### TASK GOAL
For the string "framework", report how many lines in the records below contain it, and nothing more.

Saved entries
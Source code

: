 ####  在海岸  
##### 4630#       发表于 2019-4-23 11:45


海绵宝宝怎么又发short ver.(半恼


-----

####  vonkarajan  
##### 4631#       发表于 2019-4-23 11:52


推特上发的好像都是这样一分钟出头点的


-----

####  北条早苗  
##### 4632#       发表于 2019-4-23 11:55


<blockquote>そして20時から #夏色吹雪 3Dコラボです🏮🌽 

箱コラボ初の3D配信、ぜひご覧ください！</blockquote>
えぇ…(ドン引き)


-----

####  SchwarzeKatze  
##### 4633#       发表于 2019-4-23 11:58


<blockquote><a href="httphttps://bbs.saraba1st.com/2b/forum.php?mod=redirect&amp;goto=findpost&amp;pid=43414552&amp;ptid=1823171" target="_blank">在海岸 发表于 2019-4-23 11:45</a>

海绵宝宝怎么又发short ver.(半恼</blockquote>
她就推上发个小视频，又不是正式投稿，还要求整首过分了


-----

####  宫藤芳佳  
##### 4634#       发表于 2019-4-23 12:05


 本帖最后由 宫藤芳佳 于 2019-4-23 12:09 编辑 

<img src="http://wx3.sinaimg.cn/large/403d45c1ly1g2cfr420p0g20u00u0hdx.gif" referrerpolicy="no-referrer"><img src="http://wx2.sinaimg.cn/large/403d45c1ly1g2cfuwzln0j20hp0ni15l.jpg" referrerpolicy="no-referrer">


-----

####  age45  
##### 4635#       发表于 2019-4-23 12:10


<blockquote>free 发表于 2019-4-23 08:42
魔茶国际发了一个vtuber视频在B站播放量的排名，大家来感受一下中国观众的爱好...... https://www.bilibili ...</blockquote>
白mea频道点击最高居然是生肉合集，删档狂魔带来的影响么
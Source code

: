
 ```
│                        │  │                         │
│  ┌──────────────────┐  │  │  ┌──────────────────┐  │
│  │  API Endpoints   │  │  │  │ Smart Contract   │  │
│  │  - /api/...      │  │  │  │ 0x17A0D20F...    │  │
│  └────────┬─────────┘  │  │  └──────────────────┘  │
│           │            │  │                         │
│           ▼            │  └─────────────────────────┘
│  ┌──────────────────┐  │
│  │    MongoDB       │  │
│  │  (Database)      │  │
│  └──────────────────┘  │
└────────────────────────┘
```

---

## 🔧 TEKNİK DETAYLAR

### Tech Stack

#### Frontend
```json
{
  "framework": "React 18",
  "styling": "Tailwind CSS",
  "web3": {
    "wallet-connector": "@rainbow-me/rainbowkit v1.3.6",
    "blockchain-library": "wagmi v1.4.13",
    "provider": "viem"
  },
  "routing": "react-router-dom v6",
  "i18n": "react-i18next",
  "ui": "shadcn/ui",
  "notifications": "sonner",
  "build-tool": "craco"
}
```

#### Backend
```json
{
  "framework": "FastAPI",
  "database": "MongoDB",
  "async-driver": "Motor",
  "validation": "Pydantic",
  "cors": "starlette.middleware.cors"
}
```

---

### ANSWER SECTION
2